Dataset entries
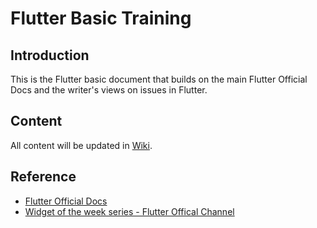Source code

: # Flutter Basic Training

## Introduction
This is the Flutter basic document that builds on the main Flutter Official Docs and the writer's views on issues in Flutter.

## Content
All content will be updated in [Wiki](https://github.com/truyenjc/FlutterBasicTraining/wiki/Home).

## Reference
- [Flutter Official Docs](https://flutter.dev/docs)
- [Widget of the week series - Flutter Offical Channel](https://www.youtube.com/watch?v=b_sQ9bMltGU&list=PLjxrf2q8roU23XGwz3Km7sQZFTdB996iG)
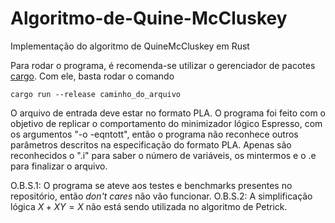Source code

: # Algoritmo-de-Quine-McCluskey

Implementação do algoritmo de QuineMcCluskey em Rust

Para rodar o programa, é recomenda-se utilizar o gerenciador de pacotes [cargo](https://github.com/rust-lang/cargo). Com ele, basta rodar o comando

`cargo run --release caminho_do_arquivo`

O arquivo de entrada deve estar no formato PLA. O programa foi feito com o objetivo de replicar o comportamento do minimizador lógico Espresso, com os argumentos "-o -eqntott", então o programa não reconhece outros parâmetros descritos na especificação do formato PLA. Apenas são reconhecidos o ".i" para saber o número de variáveis, os mintermos e o .e para finalizar o arquivo.

O.B.S.1: O programa se ateve aos testes e benchmarks presentes no repositório, então _don't cares_ não vão funcionar.
O.B.S.2: A simplificação lógica $X+XY=X$ não está sendo utilizada no algoritmo de Petrick.
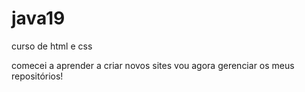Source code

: # java19
 curso de html e css

comecei a aprender a criar novos sites vou agora gerenciar os meus repositórios!
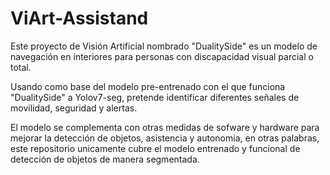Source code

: # ViArt-Assistand
Este proyecto de Visión Artificial nombrado "DualitySide" es un modelo de navegación en interiores para personas 
con discapacidad visual parcial o total.

Usando como base del modelo pre-entrenado con el que funciona "DualitySide" a Yolov7-seg, pretende identificar diferentes
señales de movilidad, seguridad y alertas. 

El modelo se complementa con otras medidas de sofware y hardware para mejorar la detección de objetos, asistencia y 
autonomia, en otras palabras, este repositorio unicamente cubre el modelo entrenado y funcional de detección de objetos
de manera segmentada.
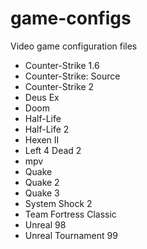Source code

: # game-configs
Video game configuration files

* Counter-Strike 1.6
* Counter-Strike: Source
* Counter-Strike 2
* Deus Ex
* Doom
* Half-Life
* Half-Life 2
* Hexen II
* Left 4 Dead 2
* mpv
* Quake
* Quake 2
* Quake 3
* System Shock 2
* Team Fortress Classic
* Unreal 98
* Unreal Tournament 99

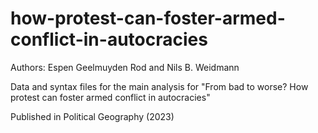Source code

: # how-protest-can-foster-armed-conflict-in-autocracies

Authors: Espen Geelmuyden Rod and Nils B. Weidmann

Data and syntax files for the main analysis for "From bad to worse? How protest can foster armed conflict in autocracies"

Published in Political Geography (2023)
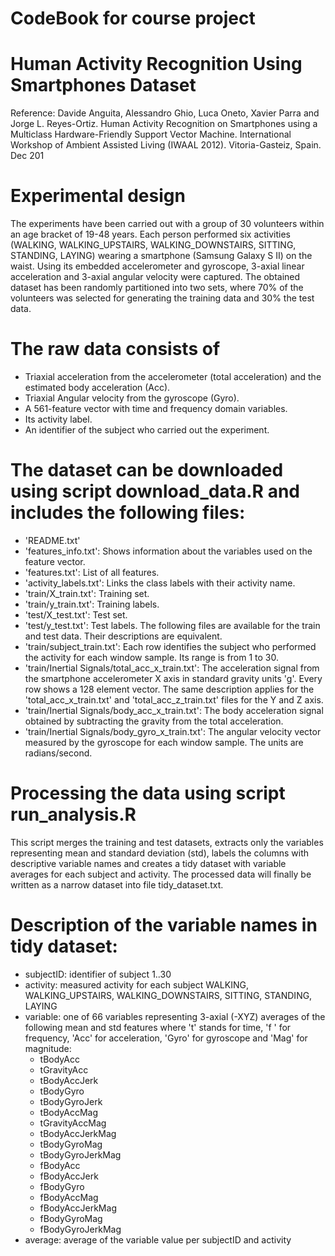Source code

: ﻿# CodeBook for course project 
Human Activity Recognition Using Smartphones Dataset
======================================
Reference: Davide Anguita, Alessandro Ghio, Luca Oneto, Xavier Parra and Jorge L. Reyes-Ortiz. Human Activity Recognition on Smartphones using a Multiclass Hardware-Friendly Support Vector Machine. International Workshop of Ambient Assisted Living (IWAAL 2012). Vitoria-Gasteiz, Spain. Dec 201

Experimental design
======================================
The experiments have been carried out with a group of 30 volunteers within an age bracket of 19-48 years. Each person performed six activities (WALKING, WALKING_UPSTAIRS, WALKING_DOWNSTAIRS, SITTING, STANDING, LAYING) wearing a smartphone (Samsung Galaxy S II) on the waist. Using its embedded accelerometer and gyroscope, 3-axial linear acceleration and 3-axial angular velocity were captured. The obtained dataset has been randomly partitioned into two sets, where 70% of the volunteers was selected for generating the training data and 30% the test data. 


The raw data consists of
======================================
- Triaxial acceleration from the accelerometer (total acceleration) and the estimated body acceleration (Acc).
- Triaxial Angular velocity from the gyroscope (Gyro). 
- A 561-feature vector with time and frequency domain variables. 
- Its activity label. 
- An identifier of the subject who carried out the experiment.


The dataset can be downloaded using script download_data.R and includes the following files:
=========================================

- 'README.txt'
- 'features_info.txt': Shows information about the variables used on the feature vector.
- 'features.txt': List of all features.
- 'activity_labels.txt': Links the class labels with their activity name.
- 'train/X_train.txt': Training set.
- 'train/y_train.txt': Training labels.
- 'test/X_test.txt': Test set.
- 'test/y_test.txt': Test labels.
The following files are available for the train and test data. Their descriptions are equivalent. 
- 'train/subject_train.txt': Each row identifies the subject who performed the activity for each window sample. Its range is from 1 to 30. 
- 'train/Inertial Signals/total_acc_x_train.txt': The acceleration signal from the smartphone accelerometer X axis in standard gravity units 'g'. Every row shows a 128 element vector. The same description applies for the 'total_acc_x_train.txt' and 'total_acc_z_train.txt' files for the Y and Z axis. 
- 'train/Inertial Signals/body_acc_x_train.txt': The body acceleration signal obtained by subtracting the gravity from the total acceleration. 
- 'train/Inertial Signals/body_gyro_x_train.txt': The angular velocity vector measured by the gyroscope for each window sample. The units are radians/second. 

Processing the data using script run_analysis.R
======================================
This script merges the training and test datasets, extracts only the variables representing mean and standard deviation (std), labels the columns with descriptive variable names and creates a tidy dataset with variable averages for each subject and activity. The processed data will finally be written as a narrow dataset into file tidy_dataset.txt. 

Description of the variable names in tidy dataset:
======================================

- subjectID: identifier of subject 1..30
- activity: measured activity for each subject WALKING, WALKING_UPSTAIRS, WALKING_DOWNSTAIRS, SITTING, STANDING, LAYING
- variable: one of 66 variables representing 3-axial (-XYZ) averages of the following mean and std features where 't' stands for time, 'f ' for frequency, 'Acc' for acceleration, 'Gyro' for gyroscope and 'Mag' for magnitude:
	- tBodyAcc
	- tGravityAcc
	- tBodyAccJerk
	- tBodyGyro
	- tBodyGyroJerk
	- tBodyAccMag
	- tGravityAccMag
	- tBodyAccJerkMag
	- tBodyGyroMag
	- tBodyGyroJerkMag
	- fBodyAcc
	- fBodyAccJerk
	- fBodyGyro
	- fBodyAccMag
	- fBodyAccJerkMag
	- fBodyGyroMag
	- fBodyGyroJerkMag
- average: average of the variable value per subjectID and activity

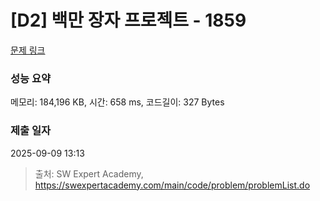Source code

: # [D2] 백만 장자 프로젝트 - 1859 

[문제 링크](https://swexpertacademy.com/main/code/problem/problemDetail.do?contestProbId=AV5LrsUaDxcDFAXc) 

### 성능 요약

메모리: 184,196 KB, 시간: 658 ms, 코드길이: 327 Bytes

### 제출 일자

2025-09-09 13:13



> 출처: SW Expert Academy, https://swexpertacademy.com/main/code/problem/problemList.do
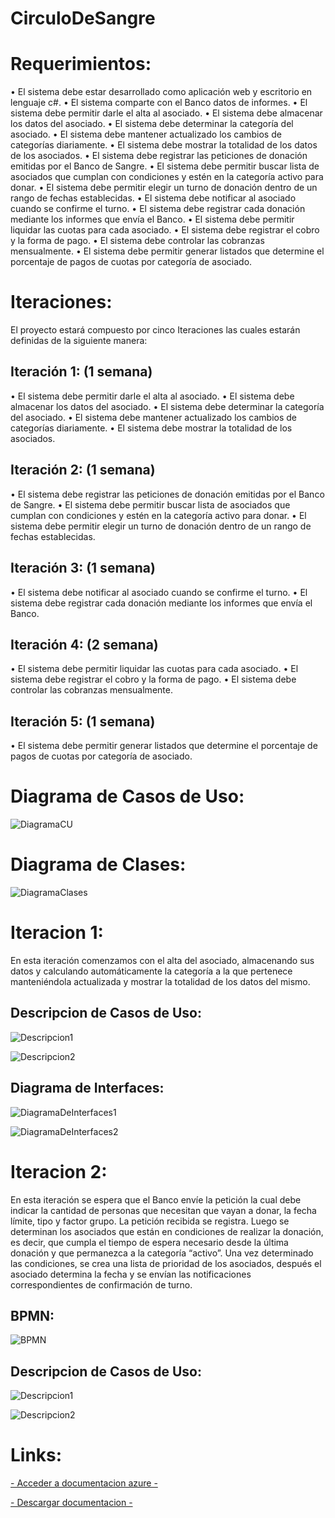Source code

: # CirculoDeSangre

# Requerimientos:

  •	El sistema debe estar desarrollado como aplicación web y escritorio en lenguaje c#.
  •	El sistema comparte con el Banco datos de informes.
  •	El sistema debe permitir darle el alta al asociado. 
  •	El sistema debe almacenar los datos del asociado.
  •	El sistema debe determinar la categoría del asociado.
  •	El sistema debe mantener actualizado los cambios de categorías diariamente.
  •	El sistema debe mostrar la totalidad de los datos de los asociados.
  •	El sistema debe registrar las peticiones de donación emitidas por el Banco de Sangre.
  •	El sistema debe permitir buscar lista de asociados que cumplan con condiciones y estén en la categoría activo para donar.
  •	El sistema debe permitir elegir un turno de donación dentro de un rango de fechas establecidas.
  •	El sistema debe notificar al asociado cuando se confirme el turno.
  •	El sistema debe registrar cada donación mediante los informes que envía el Banco. 
  •	El sistema debe permitir liquidar las cuotas para cada asociado. 
  •	El sistema debe registrar el cobro y la forma de pago. 
  •	El sistema debe controlar las cobranzas mensualmente. 
  •	El sistema debe permitir generar listados que determine el porcentaje de pagos de cuotas por categoría de asociado.

# Iteraciones:

El proyecto estará compuesto por cinco Iteraciones las cuales estarán definidas de la siguiente manera:

## Iteración 1: (1 semana)
  •	El sistema debe permitir darle el alta al asociado. 
  •	El sistema debe almacenar los datos del asociado.
  •	El sistema debe determinar la categoría del asociado.
  •	El sistema debe mantener actualizado los cambios de categorías diariamente.
  •	El sistema debe mostrar la totalidad de los asociados.

## Iteración 2: (1 semana)
  •	El sistema debe registrar las peticiones de donación emitidas por el Banco de Sangre.
  •	El sistema debe permitir buscar lista de asociados que cumplan con condiciones y estén en la categoría activo para donar.
  •	El sistema debe permitir elegir un turno de donación dentro de un rango de fechas establecidas.

## Iteración 3: (1 semana)
  •	El sistema debe notificar al asociado cuando se confirme el turno.
  •	El sistema debe registrar cada donación mediante los informes que envía el Banco. 

## Iteración 4: (2 semana)
  •	El sistema debe permitir liquidar las cuotas para cada asociado. 
  •	El sistema debe registrar el cobro y la forma de pago. 
  •	El sistema debe controlar las cobranzas mensualmente. 

## Iteración 5: (1 semana)
  •	El sistema debe permitir generar listados que determine el porcentaje de pagos de cuotas por categoría de asociado.

# Diagrama de Casos de Uso:
![DiagramaCU](https://user-images.githubusercontent.com/99101418/166554689-7c3f95e8-1dce-4c0c-b2df-a77538a64444.png)

# Diagrama de Clases:
![DiagramaClases](https://user-images.githubusercontent.com/99101418/166555432-3d531d00-39bb-4809-b747-5a596c05b94e.png)

# Iteracion 1:
En esta iteración comenzamos con el alta del asociado, almacenando sus datos y calculando automáticamente la categoría a la que pertenece manteniéndola actualizada y mostrar la totalidad de los datos del mismo.

## Descripcion de Casos de Uso:
![Descripcion1](https://user-images.githubusercontent.com/99101418/166555559-ed58341e-22f9-4144-baff-24f57bd60299.png)

![Descripcion2](https://user-images.githubusercontent.com/99101418/166555594-18d45b3c-48b7-416f-ad82-6c7c4cf69c39.png)

## Diagrama de Interfaces:
![DiagramaDeInterfaces1](https://user-images.githubusercontent.com/99101418/166555703-13a1c887-15ef-44b5-9959-d5e6907c9861.png)

![DiagramaDeInterfaces2](https://user-images.githubusercontent.com/99101418/166555714-108c15db-3021-46aa-8689-cab120fd5b21.png)

# Iteracion 2:
En esta iteración se espera que el Banco envíe la petición la cual debe indicar la cantidad de personas que necesitan que vayan a donar, la fecha límite, tipo y factor grupo. La petición recibida se registra. Luego se determinan los asociados que están en condiciones de realizar la donación, es decir, que cumpla el tiempo de espera necesario desde la última donación y que permanezca a la categoría “activo”. 
 Una vez determinado las condiciones, se crea una lista de prioridad de los asociados, después el asociado determina la fecha y se envían las notificaciones correspondientes de confirmación de turno.

## BPMN:
![BPMN](https://user-images.githubusercontent.com/99101418/166556097-c2bb90d8-8590-4e77-ba44-a0f003225e8f.png)

## Descripcion de Casos de Uso:
![Descripcion1](https://user-images.githubusercontent.com/99101418/166556151-b0c533af-f068-4ea7-91cc-b701d1cb720e.png)

![Descripcion2](https://user-images.githubusercontent.com/99101418/166556171-9ec6c6fe-c9a4-4ef5-9a76-45da617ffd3e.png)


# Links:

[- Acceder a documentacion azure -](https://dev.azure.com/prodas/Proyecto%20-%20Circulo%20de%20Sangre)

[- Descargar documentacion -](https://github.com/prodass/CirculoDeSangre/files/8613930/Documentacion.pdf)


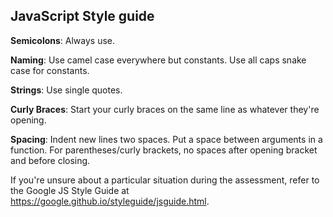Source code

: ## JavaScript Style guide

**Semicolons**: Always use.

**Naming**: Use camel case everywhere but constants. Use all caps snake case for constants.

**Strings**: Use single quotes.

**Curly Braces**: Start your curly braces on the same line as whatever they're opening.

**Spacing**: Indent new lines two spaces. Put a space between arguments in a function. For parentheses/curly brackets, no spaces after opening bracket and before closing.


If you're unsure about a particular situation during the assessment, refer to the Google JS Style Guide at https://google.github.io/styleguide/jsguide.html.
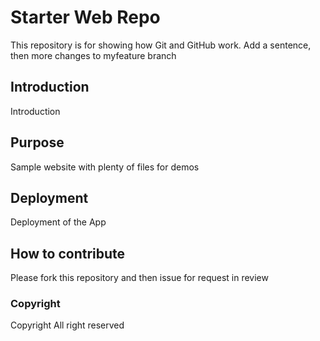 # Starter Web Repo

This repository is for showing how Git and GitHub work. 
Add a sentence, then more changes to myfeature branch

## Introduction

Introduction


## Purpose

Sample website with plenty of files for demos

## Deployment

Deployment of the App


## How to contribute

Please fork this repository and then issue for request in review

### Copyright

Copyright All right reserved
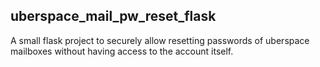 ## uberspace_mail_pw_reset_flask

A small flask project to securely allow resetting passwords of uberspace mailboxes without having access to the account itself.
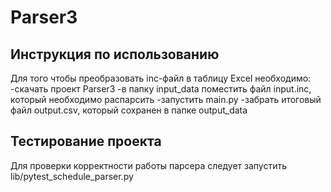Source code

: # Parser3
## Инструкция по использованию ##

Для того чтобы преобразовать inc-файл в таблицу Excel необходимо:
-скачать проект Parser3
-в папку input_data поместить файл input.inc, который необходимо распарсить
-запустить main.py
-забрать итоговый файл output.csv, который сохранен в папке output_data

## Тестирование проекта ##

Для проверки корректности работы парсера следует запустить lib/pytest_schedule_parser.py
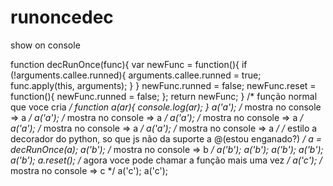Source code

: runoncedec
==========

show on console

function decRunOnce(func){
var newFunc = function(){
if (!arguments.callee.runned){
arguments.callee.runned = true;
func.apply(this, arguments); 
}
}
newFunc.runned = false;
newFunc.reset = function(){
newFunc.runned = false;
};
return newFunc;
}
/* função normal que voce cria */
function a(ar){
console.log(ar);
}
a('a'); /* mostra no console => a */
a('a'); /* mostra no console => a */
a('a'); /* mostra no console => a */
a('a'); /* mostra no console => a */
a('a'); /* mostra no console => a */
/* estilo a decorador do python, so que js não da suporte a @(estou enganado?) */
a = decRunOnce(a);
a('b'); /* mostra no console => b */
a('b');
a('b');
a('b');
a('b');
a('b');
a.reset(); /* agora voce pode chamar a função mais uma vez */
a('c'); /* mostra no console => c */
a('c');
a('c');
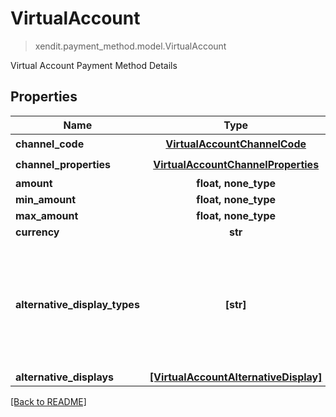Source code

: # VirtualAccount
> xendit.payment_method.model.VirtualAccount

Virtual Account Payment Method Details

## Properties
| Name | Type | Required | Description | Examples |
|------------|:-------------:|:-------------:|-------------|:-------------:|
| **channel_code** | [**VirtualAccountChannelCode**](VirtualAccountChannelCode.md) | ☑️ |  |  | |
| **channel_properties** | [**VirtualAccountChannelProperties**](VirtualAccountChannelProperties.md) | ☑️ |  |  | |
| **amount** | **float, none_type** | |   |  |
| **min_amount** | **float, none_type** | |   |  |
| **max_amount** | **float, none_type** | |   |  |
| **currency** | **str** | |   |  |
| **alternative_display_types** | **[str]** | | For payments in Vietnam only, alternative display requested for the virtual account  |  |
| **alternative_displays** | [**[VirtualAccountAlternativeDisplay]**](VirtualAccountAlternativeDisplay.md) | |   |  |


[[Back to README]](../../README.md)


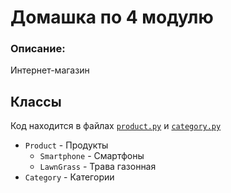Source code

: # Домашка по 4 модулю
### Описание:
Интернет-магазин

## Классы
Код находится в файлах [`product.py`](src/product.py) и [`category.py`](src/category.py)
+ `Product` - Продукты
    + `Smartphone` - Смартфоны
    + `LawnGrass` - Трава газонная
+ `Category` - Категории

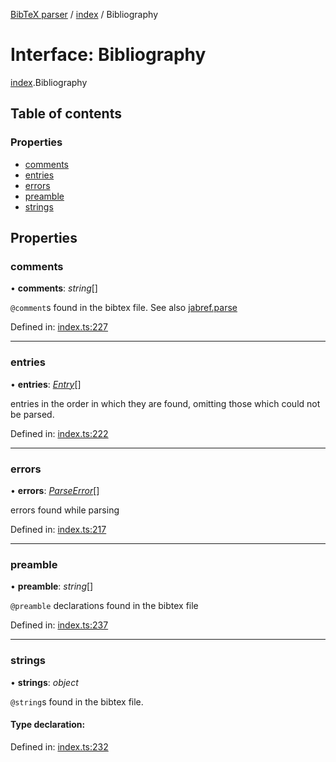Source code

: [BibTeX parser](../README.md) / [index](../modules/index.md) / Bibliography

# Interface: Bibliography

[index](../modules/index.md).Bibliography

## Table of contents

### Properties

- [comments](index.bibliography.md#comments)
- [entries](index.bibliography.md#entries)
- [errors](index.bibliography.md#errors)
- [preamble](index.bibliography.md#preamble)
- [strings](index.bibliography.md#strings)

## Properties

### comments

• **comments**: *string*[]

`@comment`s found in the bibtex file. See also [jabref.parse](../modules/jabref.md#parse)

Defined in: [index.ts:227](https://github.com/retorquere/bibtex-parser/blob/master/index.ts#L227)

___

### entries

• **entries**: [*Entry*](index.entry.md)[]

entries in the order in which they are found, omitting those which could not be parsed.

Defined in: [index.ts:222](https://github.com/retorquere/bibtex-parser/blob/master/index.ts#L222)

___

### errors

• **errors**: [*ParseError*](index.parseerror.md)[]

errors found while parsing

Defined in: [index.ts:217](https://github.com/retorquere/bibtex-parser/blob/master/index.ts#L217)

___

### preamble

• **preamble**: *string*[]

`@preamble` declarations found in the bibtex file

Defined in: [index.ts:237](https://github.com/retorquere/bibtex-parser/blob/master/index.ts#L237)

___

### strings

• **strings**: *object*

`@string`s found in the bibtex file.

#### Type declaration:

Defined in: [index.ts:232](https://github.com/retorquere/bibtex-parser/blob/master/index.ts#L232)
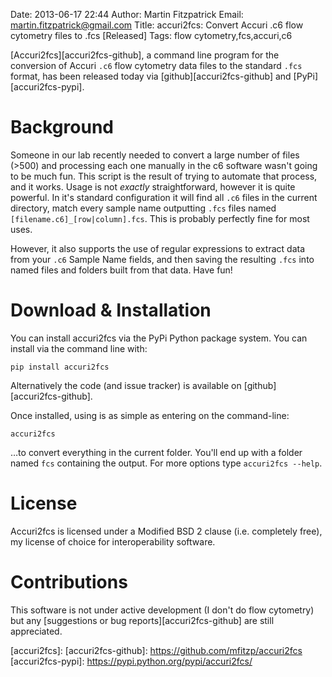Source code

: Date: 2013-06-17 22:44
Author: Martin Fitzpatrick
Email: martin.fitzpatrick@gmail.com
Title: accuri2fcs: Convert Accuri .c6 flow cytometry files to .fcs [Released]
Tags: flow cytometry,fcs,accuri,c6

[Accuri2fcs][accuri2fcs-github], a command line program for the conversion of Accuri `.c6` flow cytometry data files to the standard `.fcs` format, has been released today via [github][accuri2fcs-github] and [PyPi][accuri2fcs-pypi].

<!-- PELICAN_END_SUMMARY -->

# Background

Someone in our lab recently needed to convert a large number of files (>500) and 
processing each one manually in the c6 software wasn't going to be much fun. This script is the result of trying to automate that process, and it works. Usage is not *exactly* straightforward, however it is quite powerful.  In it's standard configuration it will find all `.c6` files in the current directory,
match every sample name outputting `.fcs` files named `[filename.c6]_[row|column].fcs`. This is probably perfectly fine for most uses.

However, it also supports the use of regular expressions to extract data from your `.c6` Sample Name fields, and then saving the resulting `.fcs` into named files and folders built from that data. Have fun!

# Download & Installation
You can install accuri2fcs via the PyPi Python package system. You can install via the command line with:

    pip install accuri2fcs

Alternatively the code (and issue tracker) is available on [github][accuri2fcs-github].

Once installed, using is as simple as entering on the command-line:

	accuri2fcs

…to convert everything in the current folder. You'll end up with a folder named `fcs` containing the output. For more options type `accuri2fcs --help`.

# License
Accuri2fcs is licensed under a Modified BSD 2 clause (i.e. completely free), my license of choice for interoperability software.

# Contributions
This software is not under active development (I don't do flow cytometry) but any [suggestions or bug reports][accuri2fcs-github] are still appreciated.


 [accuri2fcs]:
 [accuri2fcs-github]: https://github.com/mfitzp/accuri2fcs
 [accuri2fcs-pypi]: https://pypi.python.org/pypi/accuri2fcs/

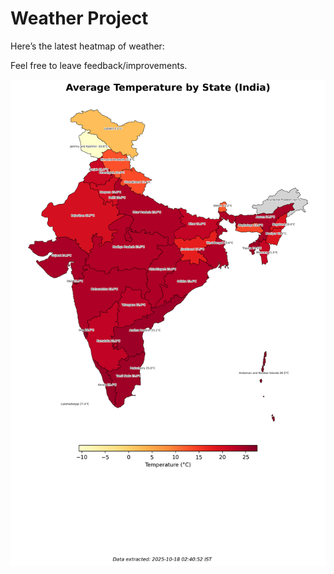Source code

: # Weather Project

Here’s the latest heatmap of weather:

Feel free to leave feedback/improvements.

![India Heatmap](docs/assets/india_heatmap.png?v=F2B0DE)
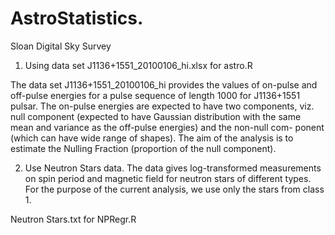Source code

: # AstroStatistics.

Sloan Digital Sky Survey

1. Using data set J1136+1551_20100106_hi.xlsx for astro.R

The data set J1136+1551_20100106_hi provides the values of on-pulse and off-pulse energies for a pulse sequence of length 1000 for J1136+1551 pulsar. The on-pulse energies are expected to have two components, viz. null component (expected to have Gaussian distribution with the same mean and variance as the off-pulse energies) and the non-null com-
ponent (which can have wide range of shapes). The aim of the analysis is to estimate the Nulling Fraction (proportion of the null component).



2. Use Neutron Stars data. The data gives log-transformed measurements on spin period and magnetic field for neutron stars of         different types. For the purpose of the current analysis, we use only the stars from class 1.

Neutron Stars.txt for NPRegr.R

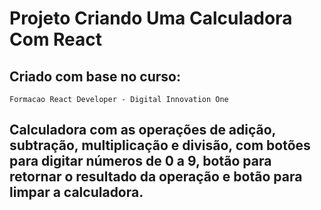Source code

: # Projeto Criando Uma Calculadora Com React
## Criado com base no curso:
 `Formacao React Developer - Digital Innovation One`



## Calculadora com as operações de adição, subtração, multiplicação e divisão, com botões para digitar números de 0 a 9, botão para retornar o resultado da operação e botão para limpar a calculadora. 

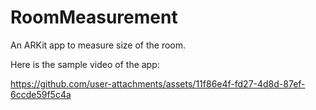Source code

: # RoomMeasurement
An ARKit app to measure size of the room.


Here is the sample video of the app:

https://github.com/user-attachments/assets/11f86e4f-fd27-4d8d-87ef-6ccde59f5c4a

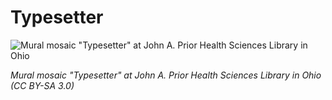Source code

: # Typesetter

![Mural mosaic "Typesetter" at John A. Prior Health Sciences Library in Ohio](https://user-images.githubusercontent.com/6410412/190851050-a01c1b0d-9900-4271-8cda-1594453bffa5.png)

_Mural mosaic "Typesetter" at John A. Prior Health Sciences Library in Ohio (CC BY-SA 3.0)_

### EXERCISE
Wherever the string "detección" occurs in the records above, copy that line.

### ANSWER TO THIS EXERCISE
El modelo se complementa con otras medidas de sofware y hardware para mejorar la detección de objetos, asistencia y 
autonomia, en otras palabras, este repositorio unicamente cubre el modelo entrenado y funcional de detección de objetos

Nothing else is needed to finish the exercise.